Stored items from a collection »
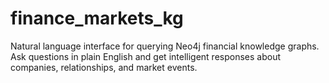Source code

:# finance_markets_kg
Natural language interface for querying Neo4j financial knowledge graphs. Ask questions in plain English and get intelligent responses about companies, relationships, and market events.
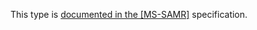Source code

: This type is [documented in the [MS-SAMR]](https://learn.microsoft.com/en-us/openspecs/windows_protocols/ms-samr/50d17755-c6b8-40bd-8cac-bd6cfa31adf2) specification.
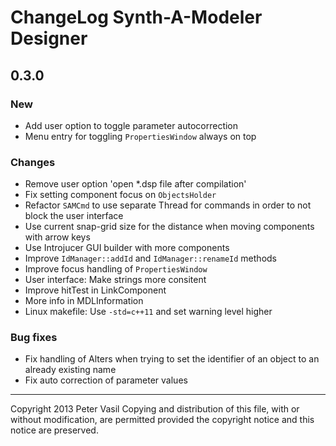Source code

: ChangeLog Synth-A-Modeler Designer
==================================

0.3.0
-----

### New ###

* Add user option to toggle parameter autocorrection
* Menu entry for toggling `PropertiesWindow` always on top

### Changes ###

* Remove user option 'open *.dsp file after compilation'
* Fix setting component focus on `ObjectsHolder`
* Refactor `SAMCmd` to use separate Thread for commands in order to not
  block the user interface
* Use current snap-grid size for the distance when moving components
  with arrow keys
* Use Introjucer GUI builder with more components
* Improve `IdManager::addId` and `IdManager::renameId` methods
* Improve focus handling of `PropertiesWindow`
* User interface: Make strings more consitent
* Improve hitTest in LinkComponent
* More info in MDLInformation
* Linux makefile: Use `-std=c++11` and set warning level higher

### Bug fixes ###

* Fix handling of Alters when trying to set the identifier of an object
  to an already existing name
* Fix auto correction of parameter values


-------------------------------------------------------------------------------

Copyright 2013 Peter Vasil
Copying and distribution of this file, with or without modification, are
permitted provided the copyright notice and this notice are preserved.
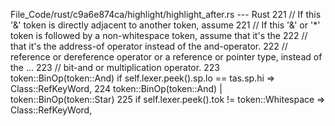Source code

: File_Code/rust/c9a6e874ca/highlight/highlight_after.rs --- Rust
221             // If this '&' token is directly adjacent to another token, assume                                                                           221             // If this '&' or '*' token is followed by a non-whitespace token, assume that it's the
222             // that it's the address-of operator instead of the and-operator.                                                                            222             // reference or dereference operator or a reference or pointer type, instead of the
...                                                                                                                                                          223             // bit-and or multiplication operator.
223             token::BinOp(token::And) if self.lexer.peek().sp.lo == tas.sp.hi => Class::RefKeyWord,                                                       224             token::BinOp(token::And) | token::BinOp(token::Star)
                                                                                                                                                             225                 if self.lexer.peek().tok != token::Whitespace => Class::RefKeyWord,

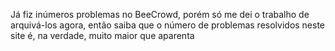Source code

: Já fiz inúmeros problemas no BeeCrowd, porém só me dei o trabalho de arquivá-los agora, então saiba que o número de problemas resolvidos neste site é, na verdade, muito maior que aparenta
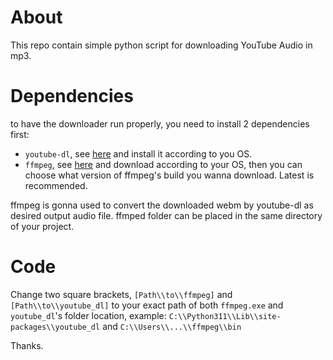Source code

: # About
This repo contain simple python script for downloading YouTube Audio in mp3.

# Dependencies
to have the downloader run properly, you need to install 2 dependencies first:
- `youtube-dl`, see [here](https://github.com/ytdl-org/youtube-dl) and install it according to you OS.
- `ffmpeg`, see [here](https://ffmpeg.org/download.html) and download according to your OS, then you can choose what version of ffmpeg's build you wanna download. Latest is recommended.

ffmpeg is gonna used to convert the downloaded webm by youtube-dl as desired output audio file. ffmped folder can be placed in the same directory of your project.

# Code
Change two square brackets, `[Path\\to\\ffmpeg]` and `[Path\\to\\youtube_dl]` to your exact path of both `ffmpeg.exe` and `youtube_dl`'s folder location, example:
`C:\\Python311\\Lib\\site-packages\\youtube_dl`
and 
`C:\\Users\\...\\ffmpeg\\bin`

Thanks.
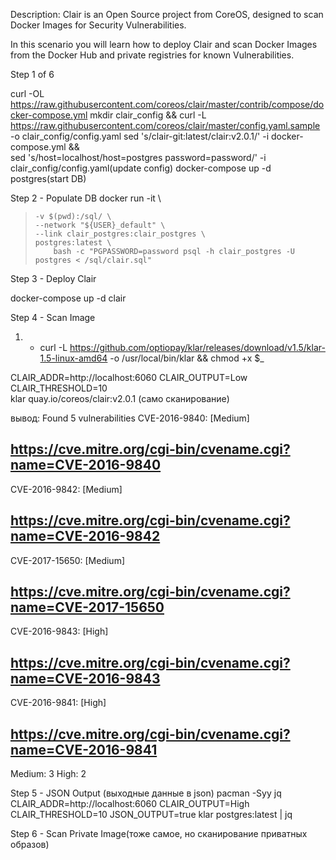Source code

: Description: Clair is an Open Source project from CoreOS, designed to scan Docker Images for Security Vulnerabilities.

In this scenario you will learn how to deploy Clair and scan Docker Images from the Docker Hub and private registries for known Vulnerabilities.

Step 1 of 6
  
 curl -OL https://raw.githubusercontent.com/coreos/clair/master/contrib/compose/docker-compose.yml 
 mkdir clair_config && curl -L https://raw.githubusercontent.com/coreos/clair/master/config.yaml.sample -o clair_config/config.yaml
 sed 's/clair-git:latest/clair:v2.0.1/' -i docker-compose.yml && \
 sed 's/host=localhost/host=postgres password=password/' -i clair_config/config.yaml(update config)
 docker-compose up -d postgres(start DB)
 
 Step 2 - Populate DB
 docker run -it \
>     -v $(pwd):/sql/ \
>     --network "${USER}_default" \
>     --link clair_postgres:clair_postgres \
>     postgres:latest \
>         bash -c "PGPASSWORD=password psql -h clair_postgres -U postgres < /sql/clair.sql"

Step 3 - Deploy Clair

docker-compose up -d clair

Step 4 - Scan Image
  1) - curl -L https://github.com/optiopay/klar/releases/download/v1.5/klar-1.5-linux-amd64 -o /usr/local/bin/klar && chmod +x $_

  CLAIR_ADDR=http://localhost:6060 CLAIR_OUTPUT=Low CLAIR_THRESHOLD=10 \
  klar quay.io/coreos/clair:v2.0.1 (само сканирование)
  
  вывод: 
  Found 5 vulnerabilities
CVE-2016-9840: [Medium]

https://cve.mitre.org/cgi-bin/cvename.cgi?name=CVE-2016-9840
-----------------------------------------
CVE-2016-9842: [Medium]

https://cve.mitre.org/cgi-bin/cvename.cgi?name=CVE-2016-9842
-----------------------------------------
CVE-2017-15650: [Medium]

https://cve.mitre.org/cgi-bin/cvename.cgi?name=CVE-2017-15650
-----------------------------------------
CVE-2016-9843: [High]

https://cve.mitre.org/cgi-bin/cvename.cgi?name=CVE-2016-9843
-----------------------------------------
CVE-2016-9841: [High]

https://cve.mitre.org/cgi-bin/cvename.cgi?name=CVE-2016-9841
-----------------------------------------
Medium: 3
High: 2

Step 5 - JSON Output (выходные данные в json)
  pacman -Syy jq
 CLAIR_ADDR=http://localhost:6060 CLAIR_OUTPUT=High CLAIR_THRESHOLD=10 JSON_OUTPUT=true klar postgres:latest | jq
 
 
Step 6 - Scan Private Image(тоже самое, но сканирование приватных образов)


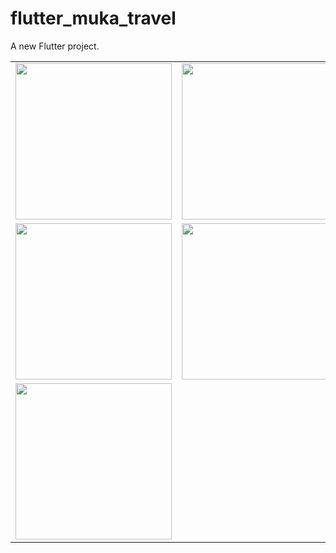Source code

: # flutter_muka_travel

A new Flutter project.

<table>
  <tr>
    <td>
      <img src="https://user-images.githubusercontent.com/89621815/141082227-1ecc1d98-e717-49e5-b7e3-3c146560abb3.png" width="250">
    </td>
    <td>
      <img src="https://user-images.githubusercontent.com/89621815/141082264-b5d31a80-c0dc-44c2-b8a6-9a91bb9ba19d.png" width="250">
    </td>
    <td>
      <img src="https://user-images.githubusercontent.com/89621815/141082292-b25de267-8850-47fe-a837-23c4de3a34d9.png" width="250">
    </td>
  </tr>
  <tr>
    <td>
      <img src="https://user-images.githubusercontent.com/89621815/141082302-026e51a9-7466-4180-bada-41eb6bff6ad5.png" width="250">
    </td>
    <td>
      <img src="https://user-images.githubusercontent.com/89621815/141082340-5def459f-1a80-4db5-9daa-a5568642aa3a.png" width="250">
    </td>
    <td>
      <img src="https://user-images.githubusercontent.com/89621815/141082361-6a87af10-bc76-4484-8902-9d60bad6653e.png" width="250">
    </td>
  </tr>
    <tr>
    <td>
      <img src="https://user-images.githubusercontent.com/89621815/141082375-081c0399-3a40-4057-a801-ec5d23d4bdda.png" width="250">
    </td>
  </tr>
</table>



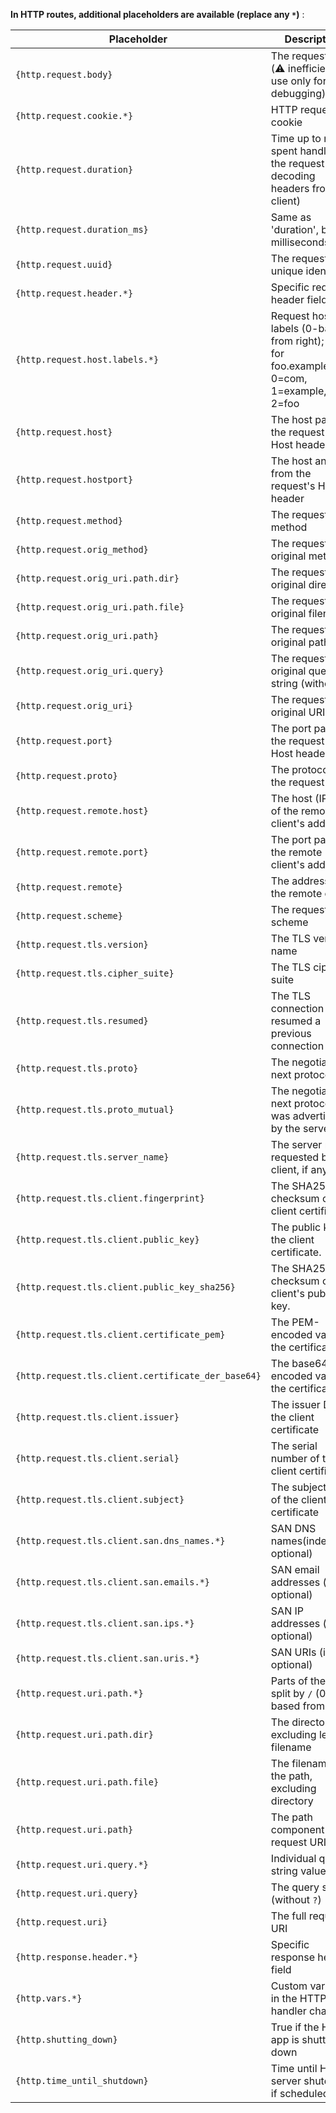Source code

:
__In HTTP routes, additional placeholders are available (replace any `*`)__ :

| Placeholder                                        | Description                                                                                 |
| -------------------------------------------------- | ------------------------------------------------------------------------------------------- |
| `{http.request.body}`                              | The request body (⚠️ inefficient; use only for debugging)                                    |
| `{http.request.cookie.*}`                          | HTTP request cookie                                                                         |
| `{http.request.duration}`                          | Time up to now spent handling the request (after decoding headers from client)              |
| `{http.request.duration_ms}`                       | Same as 'duration', but in milliseconds.                                                    |
| `{http.request.uuid}`                              | The request unique identifier                                                               |
| `{http.request.header.*}`                          | Specific request header field                                                               |
| `{http.request.host.labels.*}`                     | Request host labels (0-based from right); e.g. for foo.example.com: 0=com, 1=example, 2=foo |
| `{http.request.host}`                              | The host part of the request's Host header                                                  |
| `{http.request.hostport}`                          | The host and port from the request's Host header                                            |
| `{http.request.method}`                            | The request method                                                                          |
| `{http.request.orig_method}`                       | The request's original method                                                               |
| `{http.request.orig_uri.path.dir}`                 | The request's original directory                                                            |
| `{http.request.orig_uri.path.file}`                | The request's original filename                                                             |
| `{http.request.orig_uri.path}`                     | The request's original path                                                                 |
| `{http.request.orig_uri.query}`                    | The request's original query string (without `?`)                                           |
| `{http.request.orig_uri}`                          | The request's original URI                                                                  |
| `{http.request.port}`                              | The port part of the request's Host header                                                  |
| `{http.request.proto}`                             | The protocol of the request                                                                 |
| `{http.request.remote.host}`                       | The host (IP) part of the remote client's address                                           |
| `{http.request.remote.port}`                       | The port part of the remote client's address                                                |
| `{http.request.remote}`                            | The address of the remote client                                                            |
| `{http.request.scheme}`                            | The request scheme                                                                          |
| `{http.request.tls.version}`                       | The TLS version name                                                                        |
| `{http.request.tls.cipher_suite}`                  | The TLS cipher suite                                                                        |
| `{http.request.tls.resumed}`                       | The TLS connection resumed a previous connection                                            |
| `{http.request.tls.proto}`                         | The negotiated next protocol                                                                |
| `{http.request.tls.proto_mutual}`                  | The negotiated next protocol was advertised by the server                                   |
| `{http.request.tls.server_name}`                   | The server name requested by the client, if any                                             |
| `{http.request.tls.client.fingerprint}`            | The SHA256 checksum of the client certificate                                               |
| `{http.request.tls.client.public_key}`             | The public key of the client certificate.                                                   |
| `{http.request.tls.client.public_key_sha256}`      | The SHA256 checksum of the client's public key.                                             |
| `{http.request.tls.client.certificate_pem}`        | The PEM-encoded value of the certificate.                                                   |
| `{http.request.tls.client.certificate_der_base64}` | The base64-encoded value of the certificate.                                                |
| `{http.request.tls.client.issuer}`                 | The issuer DN of the client certificate                                                     |
| `{http.request.tls.client.serial}`                 | The serial number of the client certificate                                                 |
| `{http.request.tls.client.subject}`                | The subject DN of the client certificate                                                    |
| `{http.request.tls.client.san.dns_names.*}`        | SAN DNS names(index optional)                                                               |
| `{http.request.tls.client.san.emails.*}`           | SAN email addresses (index optional)                                                        |
| `{http.request.tls.client.san.ips.*}`              | SAN IP addresses (index optional)                                                           |
| `{http.request.tls.client.san.uris.*}`             | SAN URIs (index optional)                                                                   |
| `{http.request.uri.path.*}`                        | Parts of the path, split by `/` (0-based from left)                                         |
| `{http.request.uri.path.dir}`                      | The directory, excluding leaf filename                                                      |
| `{http.request.uri.path.file}`                     | The filename of the path, excluding directory                                               |
| `{http.request.uri.path}`                          | The path component of the request URI                                                       |
| `{http.request.uri.query.*}`                       | Individual query string value                                                               |
| `{http.request.uri.query}`                         | The query string (without `?`)                                                              |
| `{http.request.uri}`                               | The full request URI                                                                        |
| `{http.response.header.*}`                         | Specific response header field                                                              |
| `{http.vars.*}`                                    | Custom variables in the HTTP handler chain                                                  |
| `{http.shutting_down}`                             | True if the HTTP app is shutting down                                                       |
| `{http.time_until_shutdown}`                       | Time until HTTP server shutdown, if scheduled                                               |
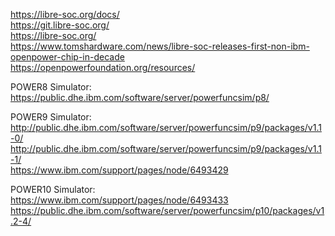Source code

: https://libre-soc.org/docs/ </br>
https://git.libre-soc.org/ </br>
https://libre-soc.org/ </br>
https://www.tomshardware.com/news/libre-soc-releases-first-non-ibm-openpower-chip-in-decade </br>
https://openpowerfoundation.org/resources/ </br>

POWER8 Simulator: </br>
https://public.dhe.ibm.com/software/server/powerfuncsim/p8/ </br>

POWER9 Simulator: </br>
http://public.dhe.ibm.com/software/server/powerfuncsim/p9/packages/v1.1-0/ </br>
http://public.dhe.ibm.com/software/server/powerfuncsim/p9/packages/v1.1-1/ </br>
https://www.ibm.com/support/pages/node/6493429 </br>

POWER10 Simulator: </br>
https://www.ibm.com/support/pages/node/6493433 </br>
https://public.dhe.ibm.com/software/server/powerfuncsim/p10/packages/v1.2-4/ </br>

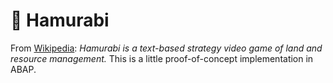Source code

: # :ear_of_rice: Hamurabi
From [Wikipedia](https://en.wikipedia.org/wiki/Hamurabi_(video_game)): *Hamurabi is a text-based strategy video game of land and resource management.* This is a little proof-of-concept implementation in ABAP.
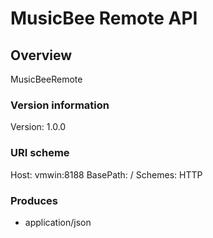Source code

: # MusicBee Remote API

## Overview
MusicBeeRemote

### Version information
Version: 1.0.0

### URI scheme
Host: vmwin:8188
BasePath: /
Schemes: HTTP

### Produces

* application/json



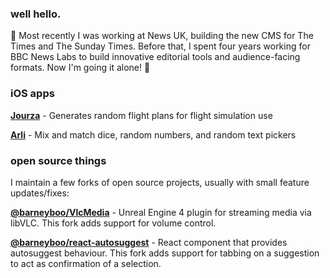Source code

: ### well hello.

👋 Most recently I was working at News UK, building the new CMS for The Times and The Sunday Times. Before that, I spent four years working for BBC News Labs to build innovative editorial tools and audience-facing formats. Now I'm going it alone! 😬

### iOS apps

**[Jourza](https://apps.apple.com/us/app/jourza/id1630377412)** - Generates random flight plans for flight simulation use

**[Arli](https://apps.apple.com/us/app/arli-endless-random-numbers/id1635548739)** - Mix and match dice, random numbers, and random text pickers



### open source things

I maintain a few forks of open source projects, usually with small feature updates/fixes:

**[@barneyboo/VlcMedia](http://github.com/barneyboo/VlcMedia)** - Unreal Engine 4 plugin for streaming media via libVLC. This fork adds support for volume control.

**[@barneyboo/react-autosuggest](https://github.com/barneyboo/react-autosuggest)** - React component that provides autosuggest behaviour. This fork adds support for tabbing on a suggestion to act as confirmation of a selection.
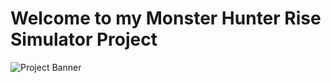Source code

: # Welcome to my Monster Hunter Rise Simulator Project

![Project Banner](https://pbs.twimg.com/media/EiIFFMpWsAAyoXI.jpg)
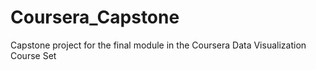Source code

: # Coursera_Capstone
Capstone project for the final module in the Coursera Data Visualization Course Set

INSTRUCTIONS FOR THE TASK » Please output, exactly as written, the lines above from the one holding "maior que aparenta" through the one holding "according to you OS.", both included, with the pictures omitted.

ANSWER TO THIS PROBLEM »
: Já fiz inúmeros problemas no BeeCrowd, porém só me dei o trabalho de arquivá-los agora, então saiba que o número de problemas resolvidos neste site é, na verdade, muito maior que aparenta
Source code

: # About
This repo contain simple python script for downloading YouTube Audio in mp3.

# Dependencies
to have the downloader run properly, you need to install 2 dependencies first:
- `youtube-dl`, see [here](https://github.com/ytdl-org/youtube-dl) and install it according to you OS.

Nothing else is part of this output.